How MIT manages to get as many girls and boys enthusiastic about studying mechanical engineering. And why that requires a strong will.
Hardly any other discipline fails so obviously in trying to get more women excited than mechanical engineering. There are more and more women in engineering, in Germany only one in ten mechanical engineering students is a woman. The situation is similar in the USA: Only 13% of Bachelor students in 2015 were women.
It can be very different: The Massachusetts Institute of Technology (MIT) has just announced that almost half of its mechanical engineering students are women. In fact, it was 49.5% of all mechanical engineering students. And this is no accident.
The interest in mechanical engineering is there
Three MIT scientists wanted to find out why the mechanical engineering institute is so extraordinarily successful in recruiting female students. Kath Xu, Dawn Wendell and Andrea Walsh interviewed employees of the institute and the admissions office. Her study shows that the high proportion of mechanical engineering students is the result of profound structural changes.
The study shows that there are at least as many young women who would be interested in studying mechanical engineering as there are young men.
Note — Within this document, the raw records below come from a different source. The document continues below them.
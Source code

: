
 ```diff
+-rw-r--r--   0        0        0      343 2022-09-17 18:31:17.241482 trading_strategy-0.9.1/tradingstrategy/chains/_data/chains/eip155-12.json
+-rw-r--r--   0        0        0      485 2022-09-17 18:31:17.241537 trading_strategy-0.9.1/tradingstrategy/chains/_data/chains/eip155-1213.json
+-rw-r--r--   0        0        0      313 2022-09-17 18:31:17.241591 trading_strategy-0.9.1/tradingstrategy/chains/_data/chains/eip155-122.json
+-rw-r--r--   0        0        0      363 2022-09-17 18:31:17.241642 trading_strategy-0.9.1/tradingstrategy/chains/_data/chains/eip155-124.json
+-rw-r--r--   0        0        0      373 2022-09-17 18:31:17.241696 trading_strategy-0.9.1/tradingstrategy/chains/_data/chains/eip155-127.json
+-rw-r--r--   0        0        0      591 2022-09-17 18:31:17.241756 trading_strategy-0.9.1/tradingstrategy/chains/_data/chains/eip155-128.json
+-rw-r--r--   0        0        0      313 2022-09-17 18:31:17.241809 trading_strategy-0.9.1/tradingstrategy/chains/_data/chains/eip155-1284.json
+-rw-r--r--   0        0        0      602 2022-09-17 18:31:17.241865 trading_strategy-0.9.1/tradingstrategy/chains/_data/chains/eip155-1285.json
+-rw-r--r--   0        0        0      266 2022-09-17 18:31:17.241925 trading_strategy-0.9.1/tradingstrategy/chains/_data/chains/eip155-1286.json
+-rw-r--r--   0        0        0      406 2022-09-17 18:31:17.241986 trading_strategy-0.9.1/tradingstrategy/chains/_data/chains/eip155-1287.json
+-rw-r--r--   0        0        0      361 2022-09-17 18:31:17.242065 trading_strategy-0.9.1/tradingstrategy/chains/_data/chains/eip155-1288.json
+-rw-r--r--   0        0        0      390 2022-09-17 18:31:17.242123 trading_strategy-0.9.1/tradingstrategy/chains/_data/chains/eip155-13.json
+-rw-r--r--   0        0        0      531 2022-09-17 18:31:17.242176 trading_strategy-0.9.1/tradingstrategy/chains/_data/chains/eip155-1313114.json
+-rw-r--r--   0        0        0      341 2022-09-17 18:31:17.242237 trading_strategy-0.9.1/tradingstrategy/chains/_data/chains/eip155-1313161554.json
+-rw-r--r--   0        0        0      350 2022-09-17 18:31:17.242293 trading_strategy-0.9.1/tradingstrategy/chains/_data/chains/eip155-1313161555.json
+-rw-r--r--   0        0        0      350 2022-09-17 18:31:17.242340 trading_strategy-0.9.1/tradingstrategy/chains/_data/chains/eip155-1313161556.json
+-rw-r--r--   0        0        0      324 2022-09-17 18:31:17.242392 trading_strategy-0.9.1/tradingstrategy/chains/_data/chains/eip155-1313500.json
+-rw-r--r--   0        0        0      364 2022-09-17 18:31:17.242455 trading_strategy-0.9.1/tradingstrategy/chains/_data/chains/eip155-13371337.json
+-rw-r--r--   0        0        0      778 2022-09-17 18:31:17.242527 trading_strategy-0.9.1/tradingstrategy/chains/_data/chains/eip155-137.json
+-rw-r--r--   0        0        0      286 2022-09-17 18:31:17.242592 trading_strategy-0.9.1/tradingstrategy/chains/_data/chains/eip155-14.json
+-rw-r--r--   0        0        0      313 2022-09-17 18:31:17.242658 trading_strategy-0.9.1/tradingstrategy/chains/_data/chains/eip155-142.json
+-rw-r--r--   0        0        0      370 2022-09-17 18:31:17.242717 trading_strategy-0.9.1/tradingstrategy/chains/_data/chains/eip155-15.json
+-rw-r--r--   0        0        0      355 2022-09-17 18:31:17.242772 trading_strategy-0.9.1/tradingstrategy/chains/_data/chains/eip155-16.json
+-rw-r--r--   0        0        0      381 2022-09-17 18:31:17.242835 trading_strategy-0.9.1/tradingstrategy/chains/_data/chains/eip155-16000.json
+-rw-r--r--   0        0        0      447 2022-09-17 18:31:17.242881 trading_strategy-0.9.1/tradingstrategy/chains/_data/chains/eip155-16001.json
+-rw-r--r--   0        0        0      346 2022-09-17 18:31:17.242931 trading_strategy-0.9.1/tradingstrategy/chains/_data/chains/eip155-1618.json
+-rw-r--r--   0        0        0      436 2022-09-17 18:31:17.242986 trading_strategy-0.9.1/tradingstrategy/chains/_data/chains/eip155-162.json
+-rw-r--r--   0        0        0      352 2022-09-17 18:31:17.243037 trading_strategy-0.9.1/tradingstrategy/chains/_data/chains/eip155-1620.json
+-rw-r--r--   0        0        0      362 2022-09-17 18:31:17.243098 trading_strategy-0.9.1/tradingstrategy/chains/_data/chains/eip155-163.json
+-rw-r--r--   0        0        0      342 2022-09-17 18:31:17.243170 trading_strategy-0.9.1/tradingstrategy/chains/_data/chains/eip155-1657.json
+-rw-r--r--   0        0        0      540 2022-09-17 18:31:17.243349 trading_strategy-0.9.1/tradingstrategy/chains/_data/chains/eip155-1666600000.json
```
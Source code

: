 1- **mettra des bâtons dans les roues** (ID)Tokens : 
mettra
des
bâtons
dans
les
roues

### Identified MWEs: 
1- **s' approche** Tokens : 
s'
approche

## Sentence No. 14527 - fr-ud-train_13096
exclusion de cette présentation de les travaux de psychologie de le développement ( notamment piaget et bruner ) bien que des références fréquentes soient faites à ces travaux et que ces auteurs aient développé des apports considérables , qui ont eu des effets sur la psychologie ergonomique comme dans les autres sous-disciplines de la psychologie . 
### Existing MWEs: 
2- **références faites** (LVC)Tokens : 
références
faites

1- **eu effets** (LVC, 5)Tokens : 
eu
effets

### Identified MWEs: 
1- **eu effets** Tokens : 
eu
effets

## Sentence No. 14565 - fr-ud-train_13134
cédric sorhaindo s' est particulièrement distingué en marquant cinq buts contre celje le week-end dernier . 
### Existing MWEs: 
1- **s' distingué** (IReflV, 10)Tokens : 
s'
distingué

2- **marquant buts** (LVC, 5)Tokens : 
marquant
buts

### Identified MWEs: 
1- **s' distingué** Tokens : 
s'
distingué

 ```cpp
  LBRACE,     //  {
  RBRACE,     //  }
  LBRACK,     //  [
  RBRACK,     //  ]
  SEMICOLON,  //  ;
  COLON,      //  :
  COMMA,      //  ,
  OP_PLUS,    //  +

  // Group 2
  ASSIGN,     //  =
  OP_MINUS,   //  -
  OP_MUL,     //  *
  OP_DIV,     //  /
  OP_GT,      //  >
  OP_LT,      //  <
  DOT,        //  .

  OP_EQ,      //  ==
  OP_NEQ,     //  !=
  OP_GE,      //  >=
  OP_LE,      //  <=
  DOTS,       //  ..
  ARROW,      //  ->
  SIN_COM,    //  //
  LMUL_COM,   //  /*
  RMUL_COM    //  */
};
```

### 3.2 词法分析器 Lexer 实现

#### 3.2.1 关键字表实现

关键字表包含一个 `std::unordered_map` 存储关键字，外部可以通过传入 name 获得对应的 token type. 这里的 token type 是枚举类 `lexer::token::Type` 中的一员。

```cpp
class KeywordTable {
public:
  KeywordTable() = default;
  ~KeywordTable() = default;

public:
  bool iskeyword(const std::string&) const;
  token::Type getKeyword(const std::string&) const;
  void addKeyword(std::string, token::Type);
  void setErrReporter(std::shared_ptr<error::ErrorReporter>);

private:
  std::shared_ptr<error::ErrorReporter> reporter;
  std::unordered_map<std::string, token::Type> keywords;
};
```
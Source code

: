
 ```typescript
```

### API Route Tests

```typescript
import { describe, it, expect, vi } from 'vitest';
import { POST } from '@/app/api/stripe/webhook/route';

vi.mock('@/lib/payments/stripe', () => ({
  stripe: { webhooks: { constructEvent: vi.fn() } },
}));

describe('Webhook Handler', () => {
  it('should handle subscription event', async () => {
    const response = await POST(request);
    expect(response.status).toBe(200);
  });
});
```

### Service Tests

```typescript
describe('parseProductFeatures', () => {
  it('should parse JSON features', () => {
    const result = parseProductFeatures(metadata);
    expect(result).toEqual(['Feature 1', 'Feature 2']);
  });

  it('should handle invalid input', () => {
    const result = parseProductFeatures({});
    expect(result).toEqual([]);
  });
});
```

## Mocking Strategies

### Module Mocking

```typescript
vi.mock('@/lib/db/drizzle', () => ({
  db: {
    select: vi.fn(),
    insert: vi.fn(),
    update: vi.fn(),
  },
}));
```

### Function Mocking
But they are dissuaded from their desired career in a variety of ways.
Counteract the flaw of the male domain
One of the scientists’ findings was that gender inequality already begins before enrollment. That is why the regulatory agency has started to polish up its own image and address women directly. The popular opinion was clear: mechanical engineering and the corresponding MIT institute were considered male domains, although around the year 2000 a third of the enrolled women were women.
The staff used blogs to draw attention to the fact that public opinion was misleading and that there were women on campus. Students began to report on campus life and their learning content. In addition, the staff increasingly invited young high school graduates to campus weekend, a kind of open day at the university.
Provide an insight into the world of mechanical engineering
In addition, MIT started a real recruiting program. Schoolchildren from 11th grade can try out and learn for four weeks on campus. In a summer academy, the potential mechanical engineering students attend lectures, get to know the institute’s laboratories and work in groups on their own projects.
Because the mechanical engineering institute does not suffer solely from a lack of young women, the program is offered together with the institute for electrical engineering and computer science.
Professors attract young women
Meanwhile, the MIT Mechanical Engineering Institute can reap the fruits of years of work. The employees use the balanced gender ratio as a recruiting tool. As admissions director Stuart Schmill says, many women on campus promote the university’s positive image among young women. And vice versa: If you hardly have any female students and professors on campus, it will be difficult for you to win over young students.
Former director Rohan Abeyaratne remembers the reactions of the students after Anette Hosoi, professor of mechanical engineering at MIT, was appointed to the institute’s management. “I remember the large number of female students who came to their clinic shortly after their (Ms. Hosois) appointment.” At the time, he realized that he had to hire more female employees at the institute if he wanted to get more female students interested in his subject.
Hosoi himself pointed out to the scientists that this is not just a role model. The students wanted to know what their prospects on the job market would be. In the USA and Germany, the prospects for mint jobs are good, and wages in mechanical engineering have been at a high level for years. Hosoi himself came to MIT in the 1990s via a large women’s initiative. At that time, like many colleagues, she received a call asking to apply for a position at MIT.
Twenty years of catching up
Twenty years have passed since the first major promotion for more women at MIT. This was how long it took the university to balance the proportion of women and men among mechanical engineering students. “In order to achieve equality of thought, you need sustainable commitment and conscious strategies,” explains co-author Walsh. Without the support of the other institutes, without continuous awareness campaigns at their own university and public relations projects, the number of female students in mechanical engineering would not be nearly at the level at which they are today.
It is time for universities around the world to think about the hidden discrimination lurking in their systems. In any case, the potential for more women in mint courses is there.